Supplied data —
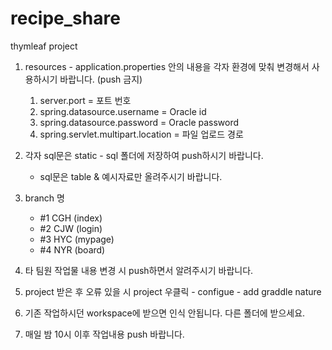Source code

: # recipe_share
thymleaf project
1. resources - application.properties 안의 내용을 각자 환경에 맞춰 변경해서 사용하시기 바랍니다. (push 금지)
    1) server.port = 포트 번호
    2) spring.datasource.username = Oracle id
    3) spring.datasource.password = Oracle password
    4) spring.servlet.multipart.location = 파일 업로드 경로
    
2. 각자 sql문은 static - sql 폴더에 저장하여 push하시기 바랍니다.
    - sql문은 table & 예시자료만 올려주시기 바랍니다.
    
3. branch 명
    - #1 CGH  (index)
    - #2 CJW  (login)
    - #3 HYC  (mypage)
    - #4 NYR  (board)

4. 타 팀원 작업물 내용 변경 시 push하면서 알려주시기 바랍니다.

5. project 받은 후 오류 있을 시 project 우클릭 - configue - add graddle nature

6. 기존 작업하시던 workspace에 받으면 인식 안됩니다. 다른 폴더에 받으세요.
 
7. 매일 밤 10시 이후 작업내용 push 바랍니다.
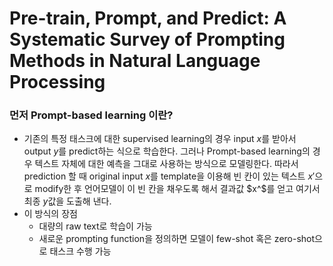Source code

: # Pre-train, Prompt, and Predict: A Systematic Survey of Prompting Methods in Natural Language Processing

### 먼저 Prompt-based learning 이란?
* 기존의 특정 태스크에 대한 supervised learning의 경우 input $x$를 받아서 output $y$를 predict하는 식으로 학습한다. 그러나 Prompt-based learning의 경우 텍스트 자체에 대한 예측을 그대로 사용하는 방식으로 모델링한다. 따라서 prediction 할 때 original input $x$를 template을 이용해 빈 칸이 있는 텍스트 $x'$으로 modify한 후 언어모델이 이 빈 칸을 채우도록 해서 결과값 $x^$를 얻고 여기서 최종 $y$값을 도출해 낸다.
* 이 방식의 장점
  - 대량의 raw text로 학습이 가능
  - 새로운 prompting function을 정의하면 모델이 few-shot 혹은 zero-shot으로 태스크 수행 가능
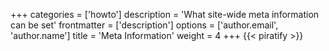 +++
categories = ['howto']
description = 'What site-wide meta information can be set'
frontmatter = ['description']
options = ['author.email', 'author.name']
title = 'Meta Information'
weight = 4
+++
{{< piratify >}}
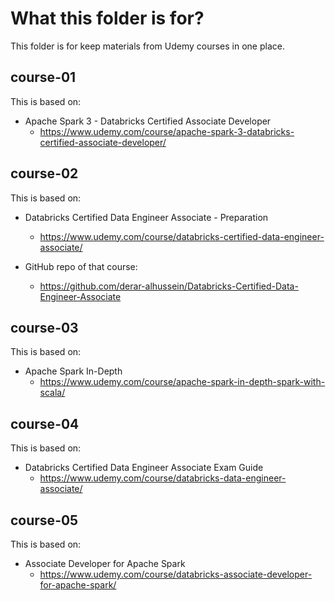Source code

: # What this folder is for?

This folder is for keep materials from Udemy courses in one place.

## course-01

This is based on:

- Apache Spark 3 - Databricks Certified Associate Developer
  - https://www.udemy.com/course/apache-spark-3-databricks-certified-associate-developer/

## course-02

This is based on:

- Databricks Certified Data Engineer Associate - Preparation

  - https://www.udemy.com/course/databricks-certified-data-engineer-associate/

- GitHub repo of that course:
  - https://github.com/derar-alhussein/Databricks-Certified-Data-Engineer-Associate

## course-03

This is based on:

- Apache Spark In-Depth
  - https://www.udemy.com/course/apache-spark-in-depth-spark-with-scala/

## course-04

This is based on:

- Databricks Certified Data Engineer Associate Exam Guide
  - https://www.udemy.com/course/databricks-data-engineer-associate/

## course-05

This is based on:

- Associate Developer for Apache Spark
  - https://www.udemy.com/course/databricks-associate-developer-for-apache-spark/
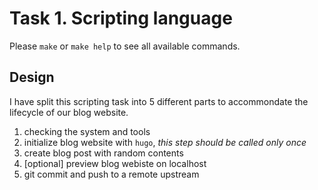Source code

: # Task 1. Scripting language

Please `make` or `make help` to see all available commands.

## Design

I have split this scripting task into 5 different parts to accommondate the
lifecycle of our blog website.

1. checking the system and tools
2. initialize blog website with `hugo`, *this step should be called only once*
3. create blog post with random contents
4. [optional] preview blog webiste on localhost
5. git commit and push to a remote upstream
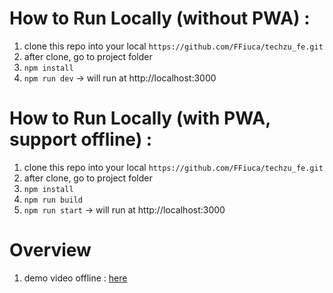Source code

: # How to Run Locally (without PWA) :
1. clone this repo into your local `https://github.com/FFiuca/techzu_fe.git`
2. after clone, go to project folder
3. `npm install`
4. `npm run dev` -> will run at http://localhost:3000


# How to Run Locally (with PWA, support offline) :
1. clone this repo into your local `https://github.com/FFiuca/techzu_fe.git`
2. after clone, go to project folder
3. `npm install`
4. `npm run build`
5. `npm run start` -> will run at http://localhost:3000

# Overview
1. demo video offline : [here](https://drive.google.com/file/d/1eSkf8YtMG2tzOrVaSs9cCRZnh5DewOyV/view?usp=sharing)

What you have to do — Starting at the line that holds "2. initialize blog" and stopping at the last line of the listing above, write out each line exactly as it appears, and omit the pictures.

Answer section —
2. initialize blog website with `hugo`, *this step should be called only once*
3. create blog post with random contents
4. [optional] preview blog webiste on localhost
5. git commit and push to a remote upstream
Source code

: # How to Run Locally (without PWA) :
1. clone this repo into your local `https://github.com/FFiuca/techzu_fe.git`
2. after clone, go to project folder
3. `npm install`
4. `npm run dev` -> will run at http://localhost:3000


# How to Run Locally (with PWA, support offline) :
1. clone this repo into your local `https://github.com/FFiuca/techzu_fe.git`
2. after clone, go to project folder
3. `npm install`
4. `npm run build`
5. `npm run start` -> will run at http://localhost:3000

# Overview
1. demo video offline : [here](https://drive.google.com/file/d/1eSkf8YtMG2tzOrVaSs9cCRZnh5DewOyV/view?usp=sharing)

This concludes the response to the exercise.